START STUDY MATERIAL

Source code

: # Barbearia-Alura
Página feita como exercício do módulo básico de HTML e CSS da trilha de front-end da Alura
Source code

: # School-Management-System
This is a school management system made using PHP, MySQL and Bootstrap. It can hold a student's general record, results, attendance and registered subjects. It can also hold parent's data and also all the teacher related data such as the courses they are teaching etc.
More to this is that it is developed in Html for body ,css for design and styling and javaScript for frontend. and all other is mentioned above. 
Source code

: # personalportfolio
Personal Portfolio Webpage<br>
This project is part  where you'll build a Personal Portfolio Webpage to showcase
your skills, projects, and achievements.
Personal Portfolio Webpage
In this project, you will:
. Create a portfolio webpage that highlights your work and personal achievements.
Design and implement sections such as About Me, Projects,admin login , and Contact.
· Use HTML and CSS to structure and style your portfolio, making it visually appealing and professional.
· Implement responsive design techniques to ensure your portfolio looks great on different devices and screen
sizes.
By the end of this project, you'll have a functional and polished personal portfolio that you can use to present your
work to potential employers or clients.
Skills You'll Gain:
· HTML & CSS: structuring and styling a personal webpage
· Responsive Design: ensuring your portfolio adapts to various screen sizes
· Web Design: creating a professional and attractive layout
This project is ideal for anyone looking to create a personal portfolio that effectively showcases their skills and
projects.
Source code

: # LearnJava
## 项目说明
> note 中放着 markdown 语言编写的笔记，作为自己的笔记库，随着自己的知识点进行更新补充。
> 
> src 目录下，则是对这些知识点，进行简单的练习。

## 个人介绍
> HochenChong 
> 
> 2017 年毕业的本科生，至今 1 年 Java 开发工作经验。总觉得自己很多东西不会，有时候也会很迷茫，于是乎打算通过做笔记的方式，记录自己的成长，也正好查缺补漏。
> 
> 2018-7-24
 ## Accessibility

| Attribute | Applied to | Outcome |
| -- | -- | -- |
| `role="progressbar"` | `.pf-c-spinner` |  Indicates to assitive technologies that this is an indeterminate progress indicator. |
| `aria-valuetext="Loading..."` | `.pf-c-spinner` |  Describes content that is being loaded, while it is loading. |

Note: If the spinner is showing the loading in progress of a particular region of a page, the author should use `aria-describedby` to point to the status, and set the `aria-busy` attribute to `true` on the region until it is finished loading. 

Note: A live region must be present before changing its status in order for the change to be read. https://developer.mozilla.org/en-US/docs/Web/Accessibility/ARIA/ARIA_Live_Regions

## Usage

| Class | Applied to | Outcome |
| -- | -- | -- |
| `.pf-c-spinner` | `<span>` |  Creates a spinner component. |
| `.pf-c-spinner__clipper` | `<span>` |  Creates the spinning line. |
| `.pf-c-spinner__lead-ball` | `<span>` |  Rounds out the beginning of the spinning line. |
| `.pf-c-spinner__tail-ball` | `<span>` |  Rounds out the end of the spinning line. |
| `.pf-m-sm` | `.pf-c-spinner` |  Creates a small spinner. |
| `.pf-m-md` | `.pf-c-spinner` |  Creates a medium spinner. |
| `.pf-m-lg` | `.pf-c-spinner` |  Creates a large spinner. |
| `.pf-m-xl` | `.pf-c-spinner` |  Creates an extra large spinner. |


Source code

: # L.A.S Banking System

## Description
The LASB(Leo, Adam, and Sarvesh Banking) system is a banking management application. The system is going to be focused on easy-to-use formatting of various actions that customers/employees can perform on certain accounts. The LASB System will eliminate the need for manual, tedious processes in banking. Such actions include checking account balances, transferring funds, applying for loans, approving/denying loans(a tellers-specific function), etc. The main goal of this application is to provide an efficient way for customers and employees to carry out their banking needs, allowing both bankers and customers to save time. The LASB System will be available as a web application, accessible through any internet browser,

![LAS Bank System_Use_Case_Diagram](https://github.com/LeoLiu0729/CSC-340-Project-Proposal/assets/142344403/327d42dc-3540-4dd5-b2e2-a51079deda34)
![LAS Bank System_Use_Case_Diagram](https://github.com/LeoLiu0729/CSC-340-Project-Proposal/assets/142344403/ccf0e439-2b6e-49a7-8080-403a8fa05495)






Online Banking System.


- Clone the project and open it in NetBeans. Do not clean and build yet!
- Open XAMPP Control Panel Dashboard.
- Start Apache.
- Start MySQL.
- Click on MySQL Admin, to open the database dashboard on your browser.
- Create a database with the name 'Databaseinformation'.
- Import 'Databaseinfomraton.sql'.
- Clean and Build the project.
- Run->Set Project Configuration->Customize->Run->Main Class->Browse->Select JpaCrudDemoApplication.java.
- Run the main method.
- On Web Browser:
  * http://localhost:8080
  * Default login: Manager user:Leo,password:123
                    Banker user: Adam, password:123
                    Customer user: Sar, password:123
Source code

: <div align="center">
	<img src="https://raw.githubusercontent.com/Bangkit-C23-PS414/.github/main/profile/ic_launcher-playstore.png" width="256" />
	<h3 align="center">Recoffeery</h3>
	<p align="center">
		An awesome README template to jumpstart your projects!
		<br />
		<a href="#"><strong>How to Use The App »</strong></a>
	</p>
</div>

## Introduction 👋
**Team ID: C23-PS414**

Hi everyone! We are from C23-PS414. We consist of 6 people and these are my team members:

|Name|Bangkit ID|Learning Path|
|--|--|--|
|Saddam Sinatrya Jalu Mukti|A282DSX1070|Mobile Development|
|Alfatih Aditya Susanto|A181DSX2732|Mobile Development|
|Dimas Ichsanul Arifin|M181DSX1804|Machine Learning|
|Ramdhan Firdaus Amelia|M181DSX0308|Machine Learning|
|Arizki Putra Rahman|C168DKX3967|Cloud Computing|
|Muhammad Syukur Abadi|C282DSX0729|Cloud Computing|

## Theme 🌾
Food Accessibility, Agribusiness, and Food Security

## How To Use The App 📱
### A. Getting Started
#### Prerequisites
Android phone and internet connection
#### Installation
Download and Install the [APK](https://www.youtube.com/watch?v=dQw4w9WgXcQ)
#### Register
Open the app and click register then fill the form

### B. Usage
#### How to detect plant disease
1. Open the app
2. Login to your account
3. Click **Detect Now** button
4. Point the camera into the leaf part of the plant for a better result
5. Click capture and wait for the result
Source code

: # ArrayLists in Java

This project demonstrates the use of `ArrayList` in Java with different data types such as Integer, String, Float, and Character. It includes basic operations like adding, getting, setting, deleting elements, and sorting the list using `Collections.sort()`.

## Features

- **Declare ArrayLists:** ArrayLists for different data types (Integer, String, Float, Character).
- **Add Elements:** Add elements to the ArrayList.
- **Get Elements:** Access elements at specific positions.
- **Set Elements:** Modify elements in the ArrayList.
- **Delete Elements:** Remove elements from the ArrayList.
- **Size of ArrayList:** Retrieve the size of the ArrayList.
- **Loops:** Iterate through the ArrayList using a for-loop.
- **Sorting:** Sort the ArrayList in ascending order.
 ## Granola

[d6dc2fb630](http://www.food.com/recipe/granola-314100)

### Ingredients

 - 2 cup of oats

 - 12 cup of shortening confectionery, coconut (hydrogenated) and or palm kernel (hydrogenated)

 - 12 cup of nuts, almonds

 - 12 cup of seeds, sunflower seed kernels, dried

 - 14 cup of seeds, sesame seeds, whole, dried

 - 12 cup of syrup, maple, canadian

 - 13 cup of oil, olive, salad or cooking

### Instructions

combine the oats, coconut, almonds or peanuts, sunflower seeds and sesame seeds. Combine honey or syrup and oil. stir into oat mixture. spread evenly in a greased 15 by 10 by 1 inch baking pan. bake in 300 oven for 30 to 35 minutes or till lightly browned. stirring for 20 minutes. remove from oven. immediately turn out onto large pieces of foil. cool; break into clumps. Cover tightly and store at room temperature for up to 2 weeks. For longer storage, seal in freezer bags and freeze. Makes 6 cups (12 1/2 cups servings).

END STUDY MATERIAL

-- TASK PROMPT --
The records given above are to be repeated in full, exactly.

-- RESPONSE AREA --
Source code

: # Barbearia-Alura
Página feita como exercício do módulo básico de HTML e CSS da trilha de front-end da Alura
Source code

: # School-Management-System
This is a school management system made using PHP, MySQL and Bootstrap. It can hold a student's general record, results, attendance and registered subjects. It can also hold parent's data and also all the teacher related data such as the courses they are teaching etc.
More to this is that it is developed in Html for body ,css for design and styling and javaScript for frontend. and all other is mentioned above. 
Source code

: # personalportfolio
Personal Portfolio Webpage<br>
This project is part  where you'll build a Personal Portfolio Webpage to showcase
your skills, projects, and achievements.
Personal Portfolio Webpage
In this project, you will:
. Create a portfolio webpage that highlights your work and personal achievements.
Design and implement sections such as About Me, Projects,admin login , and Contact.
· Use HTML and CSS to structure and style your portfolio, making it visually appealing and professional.
· Implement responsive design techniques to ensure your portfolio looks great on different devices and screen
sizes.
By the end of this project, you'll have a functional and polished personal portfolio that you can use to present your
work to potential employers or clients.
Skills You'll Gain:
· HTML & CSS: structuring and styling a personal webpage
· Responsive Design: ensuring your portfolio adapts to various screen sizes
· Web Design: creating a professional and attractive layout
This project is ideal for anyone looking to create a personal portfolio that effectively showcases their skills and
projects.
Source code

: # LearnJava
## 项目说明
> note 中放着 markdown 语言编写的笔记，作为自己的笔记库，随着自己的知识点进行更新补充。
> 
> src 目录下，则是对这些知识点，进行简单的练习。

## 个人介绍
> HochenChong 
> 
> 2017 年毕业的本科生，至今 1 年 Java 开发工作经验。总觉得自己很多东西不会，有时候也会很迷茫，于是乎打算通过做笔记的方式，记录自己的成长，也正好查缺补漏。
> 
> 2018-7-24
 ## Accessibility

| Attribute | Applied to | Outcome |
| -- | -- | -- |
| `role="progressbar"` | `.pf-c-spinner` |  Indicates to assitive technologies that this is an indeterminate progress indicator. |
| `aria-valuetext="Loading..."` | `.pf-c-spinner` |  Describes content that is being loaded, while it is loading. |

Note: If the spinner is showing the loading in progress of a particular region of a page, the author should use `aria-describedby` to point to the status, and set the `aria-busy` attribute to `true` on the region until it is finished loading. 

Note: A live region must be present before changing its status in order for the change to be read. https://developer.mozilla.org/en-US/docs/Web/Accessibility/ARIA/ARIA_Live_Regions

## Usage

| Class | Applied to | Outcome |
| -- | -- | -- |
| `.pf-c-spinner` | `<span>` |  Creates a spinner component. |
| `.pf-c-spinner__clipper` | `<span>` |  Creates the spinning line. |
| `.pf-c-spinner__lead-ball` | `<span>` |  Rounds out the beginning of the spinning line. |
| `.pf-c-spinner__tail-ball` | `<span>` |  Rounds out the end of the spinning line. |
| `.pf-m-sm` | `.pf-c-spinner` |  Creates a small spinner. |
| `.pf-m-md` | `.pf-c-spinner` |  Creates a medium spinner. |
| `.pf-m-lg` | `.pf-c-spinner` |  Creates a large spinner. |
| `.pf-m-xl` | `.pf-c-spinner` |  Creates an extra large spinner. |


Source code

: # L.A.S Banking System

## Description
The LASB(Leo, Adam, and Sarvesh Banking) system is a banking management application. The system is going to be focused on easy-to-use formatting of various actions that customers/employees can perform on certain accounts. The LASB System will eliminate the need for manual, tedious processes in banking. Such actions include checking account balances, transferring funds, applying for loans, approving/denying loans(a tellers-specific function), etc. The main goal of this application is to provide an efficient way for customers and employees to carry out their banking needs, allowing both bankers and customers to save time. The LASB System will be available as a web application, accessible through any internet browser,

![LAS Bank System_Use_Case_Diagram](https://github.com/LeoLiu0729/CSC-340-Project-Proposal/assets/142344403/327d42dc-3540-4dd5-b2e2-a51079deda34)
![LAS Bank System_Use_Case_Diagram](https://github.com/LeoLiu0729/CSC-340-Project-Proposal/assets/142344403/ccf0e439-2b6e-49a7-8080-403a8fa05495)






Online Banking System.


- Clone the project and open it in NetBeans. Do not clean and build yet!
- Open XAMPP Control Panel Dashboard.
- Start Apache.
- Start MySQL.
- Click on MySQL Admin, to open the database dashboard on your browser.
- Create a database with the name 'Databaseinformation'.
- Import 'Databaseinfomraton.sql'.
- Clean and Build the project.
- Run->Set Project Configuration->Customize->Run->Main Class->Browse->Select JpaCrudDemoApplication.java.
- Run the main method.
- On Web Browser:
  * http://localhost:8080
  * Default login: Manager user:Leo,password:123
                    Banker user: Adam, password:123
                    Customer user: Sar, password:123
Source code

: <div align="center">
	<img src="https://raw.githubusercontent.com/Bangkit-C23-PS414/.github/main/profile/ic_launcher-playstore.png" width="256" />
	<h3 align="center">Recoffeery</h3>
	<p align="center">
		An awesome README template to jumpstart your projects!
		<br />
		<a href="#"><strong>How to Use The App »</strong></a>
	</p>
</div>

## Introduction 👋
**Team ID: C23-PS414**

Hi everyone! We are from C23-PS414. We consist of 6 people and these are my team members:

|Name|Bangkit ID|Learning Path|
|--|--|--|
|Saddam Sinatrya Jalu Mukti|A282DSX1070|Mobile Development|
|Alfatih Aditya Susanto|A181DSX2732|Mobile Development|
|Dimas Ichsanul Arifin|M181DSX1804|Machine Learning|
|Ramdhan Firdaus Amelia|M181DSX0308|Machine Learning|
|Arizki Putra Rahman|C168DKX3967|Cloud Computing|
|Muhammad Syukur Abadi|C282DSX0729|Cloud Computing|

## Theme 🌾
Food Accessibility, Agribusiness, and Food Security

## How To Use The App 📱
### A. Getting Started
#### Prerequisites
Android phone and internet connection
#### Installation
Download and Install the [APK](https://www.youtube.com/watch?v=dQw4w9WgXcQ)
#### Register
Open the app and click register then fill the form

### B. Usage
#### How to detect plant disease
1. Open the app
2. Login to your account
3. Click **Detect Now** button
4. Point the camera into the leaf part of the plant for a better result
5. Click capture and wait for the result
Source code

: # ArrayLists in Java

This project demonstrates the use of `ArrayList` in Java with different data types such as Integer, String, Float, and Character. It includes basic operations like adding, getting, setting, deleting elements, and sorting the list using `Collections.sort()`.

## Features

- **Declare ArrayLists:** ArrayLists for different data types (Integer, String, Float, Character).
- **Add Elements:** Add elements to the ArrayList.
- **Get Elements:** Access elements at specific positions.
- **Set Elements:** Modify elements in the ArrayList.
- **Delete Elements:** Remove elements from the ArrayList.
- **Size of ArrayList:** Retrieve the size of the ArrayList.
- **Loops:** Iterate through the ArrayList using a for-loop.
- **Sorting:** Sort the ArrayList in ascending order.
 ## Granola

[d6dc2fb630](http://www.food.com/recipe/granola-314100)

### Ingredients

 - 2 cup of oats

 - 12 cup of shortening confectionery, coconut (hydrogenated) and or palm kernel (hydrogenated)

 - 12 cup of nuts, almonds

 - 12 cup of seeds, sunflower seed kernels, dried

 - 14 cup of seeds, sesame seeds, whole, dried

 - 12 cup of syrup, maple, canadian

 - 13 cup of oil, olive, salad or cooking

### Instructions

combine the oats, coconut, almonds or peanuts, sunflower seeds and sesame seeds. Combine honey or syrup and oil. stir into oat mixture. spread evenly in a greased 15 by 10 by 1 inch baking pan. bake in 300 oven for 30 to 35 minutes or till lightly browned. stirring for 20 minutes. remove from oven. immediately turn out onto large pieces of foil. cool; break into clumps. Cover tightly and store at room temperature for up to 2 weeks. For longer storage, seal in freezer bags and freeze. Makes 6 cups (12 1/2 cups servings).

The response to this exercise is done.